I think it's pretty evident by now that those who've suggested Zetterberg's a better playmaker than scorer have been proved right, but his tendency to shoot, shoot and shoot some more helps generate secondary scoring chances and assists on teammates' goals.
Zetterberg's playoff performance was far more impressive than his 1-goal-and-1-assist stats suggest, too--he wasn't skating at 100%, but he and Pavel Datsyuk were the team's only truly dangerous forwards. The Bruins could stop everyone on the Wings but numbers 40 and 13.

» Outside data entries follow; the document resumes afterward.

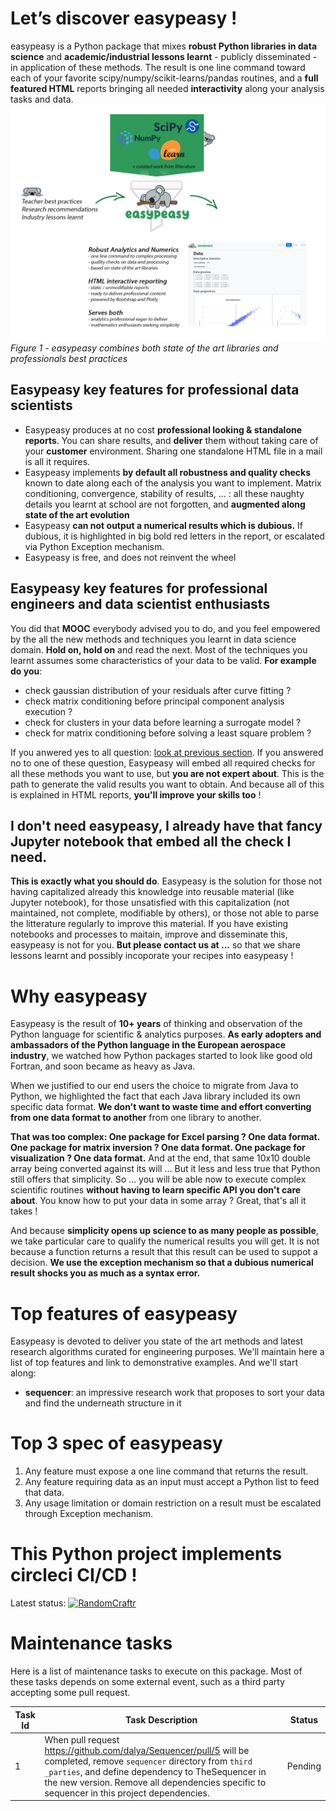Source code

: 
# Let’s discover easypeasy !
easypeasy is a Python package that mixes **robust Python libraries in data science** and **academic/industrial lessons learnt** - publicly disseminated - in application of these methods. The result is one line command toward each of your favorite scipy/numpy/scikit-learns/pandas routines, and a **full featured HTML** reports bringing all needed **interactivity** along your analysis tasks and data.
![Infography 1](easypeasy/docs/Infography1.png)
*Figure 1 - easypeasy combines both state of the art libraries and professionals best practices*
## Easypeasy key features for professional data scientists
- Easypeasy produces at no cost **professional looking & standalone reports**. You can share results, and **deliver** them without taking care of your **customer** environment. Sharing one standalone HTML file in a mail is all it requires.
- Easypeasy implements **by default all robustness and quality checks** known to date along each of the analysis you want to implement. Matrix conditioning, convergence, stability of results, ... : all these naughty details you learnt at school are not forgotten, and **augmented along state of the art evolution**
- Easypeasy **can not output a numerical results which is dubious.** If dubious, it is highlighted in big bold red letters in the report, or escalated via Python Exception mechanism.
- Easypeasy is free, and does not reinvent the wheel
## Easypeasy key features for professional engineers and data scientist enthusiasts
You did that **MOOC** everybody advised you to do, and you feel empowered by the all the new methods and techniques you learnt in data science domain. **Hold on, hold on** and read the next. Most of the techniques you learnt assumes some characteristics of your data to be valid. **For example do you**:
- check gaussian distribution of your residuals after curve fitting ?
- check matrix conditioning before principal component analysis execution ?
- check for clusters in your data before learning a surrogate model ? 
- check for matrix conditioning before solving a least square problem ? 

If you anwered yes to all question: [look at previous section](#Easypeasy-key-features-for-professional-data-scientists). 
If you answered no to one of these question, Easypeasy will embed all required checks for all these methods you want to use, but **you are not expert about**. This is the path to generate the valid results you want to obtain. And because all of this is explained in HTML reports, **you'll improve your skills too** !
## I don't need easypeasy, I already have that fancy Jupyter notebook that embed all the check I need.
**This is exactly what you should do**. Easypeasy is the solution for those not having capitalized already this knowledge into reusable material (like Jupyter notebook), for those unsatisfied with this capitalization (not maintained, not complete, modifiable by others), or those not able to parse the litterature regularly to improve this material. If you have existing notebooks and processes to maitain, improve and disseminate this, easypeasy is not for you. **But please contact us at ...** so that we share lessons learnt and possibly incoporate your recipes into easypeasy !

# Why easypeasy
Easypeasy is the result of **10+ years** of thinking and observation of the Python language for scientific & analytics purposes. **As early adopters and ambassadors of the Python language in the European aerospace industry**, we watched how Python packages started to look like good old Fortran, and soon became as heavy as Java.

When we justified to our end users the choice to migrate from Java to Python, we highlighted the fact that each Java library included its own specific data format. **We don't want to waste time and effort converting from one data format to another** from one library to another.

**That was too complex: One package for Excel parsing ? One data format. One package for matrix inversion ? One data format.  One package for visualization ? One data format.** And at the end, that same 10x10 double array being converted against its will ... But it less and less true that Python still offers that simplicity. So ... you will be able now to execute complex scientific routines **without having to learn specific API you don't care about**. You know how to put your data in some array ? Great, that's all it takes !

And because **simplicity opens up science to as many people as possible**, we take particular care to qualify the numerical results you will get. It is not because a function returns a result that this result can be used to suppot a decision. **We use the exception mechanism so that a dubious numerical result shocks you as much as a syntax error.**

# Top features of easypeasy
Easypeasy is devoted to deliver you state of the art methods and latest research algorithms curated for engineering purposes. We'll maintain here a list of top features and link to demonstrative examples. And we'll start along:
- **sequencer**: an impressive research work that proposes to sort your data and find the underneath structure in it

# Top 3 spec of easypeasy
1. Any feature must expose a one line command that returns the result.
2. Any feature requiring data as an input must accept a Python list to feed that data.
3. Any usage limitation or domain restriction on a result must be escalated through Exception mechanism.

# This Python project implements circleci CI/CD !
Latest status:  [![RandomCraftr](https://circleci.com/gh/RandomCraftr/easypeasy.svg?style=svg)](https://app.circleci.com/pipelines/github/RandomCraftr/easypeasy)

# Maintenance tasks
Here is a list of maintenance tasks to execute on this package. Most of these tasks depends on some external event, such as a third party accepting some pull request.

| Task Id | Task Description | Status |
| ----------- | ----------- | ----------- |
|1| When pull request https://github.com/dalya/Sequencer/pull/5 will be completed, remove `sequencer` directory from `third _parties`, and define dependency to TheSequencer in the new version. Remove all dependencies specific to sequencer in this project dependencies.| Pending |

2014-15 outlook: Despite playing with back pain until undergoing surgery, Zetterberg did what he always does -- he was the team's most productive player and the player matched up against the opposition's top scoring threats. Now that he's healthy, he should be even better, despite having a lot of wear and tear on his body. Entering his 12th NHL season, he remains a force at both ends of the ice, playing with a lot of heart and determination. Few are stronger on the puck. The third-year captain will continue to lead the team on and off the ice. He likely will start the season on a line with Pavel Datsyuk, but they usually are split up and reunited several times during the season. He could also play on a line with Gustav Nyquist, Johan Franzen or Daniel Alfredsson. Whoever plays with Zetterberg usually plays better.
I'm not particularly worried about the hard miles he's racked up because I've seen how religiously he works to stay limber after practices--it's absolutely stunning how well he takes care of himself and ensures that he's good to go...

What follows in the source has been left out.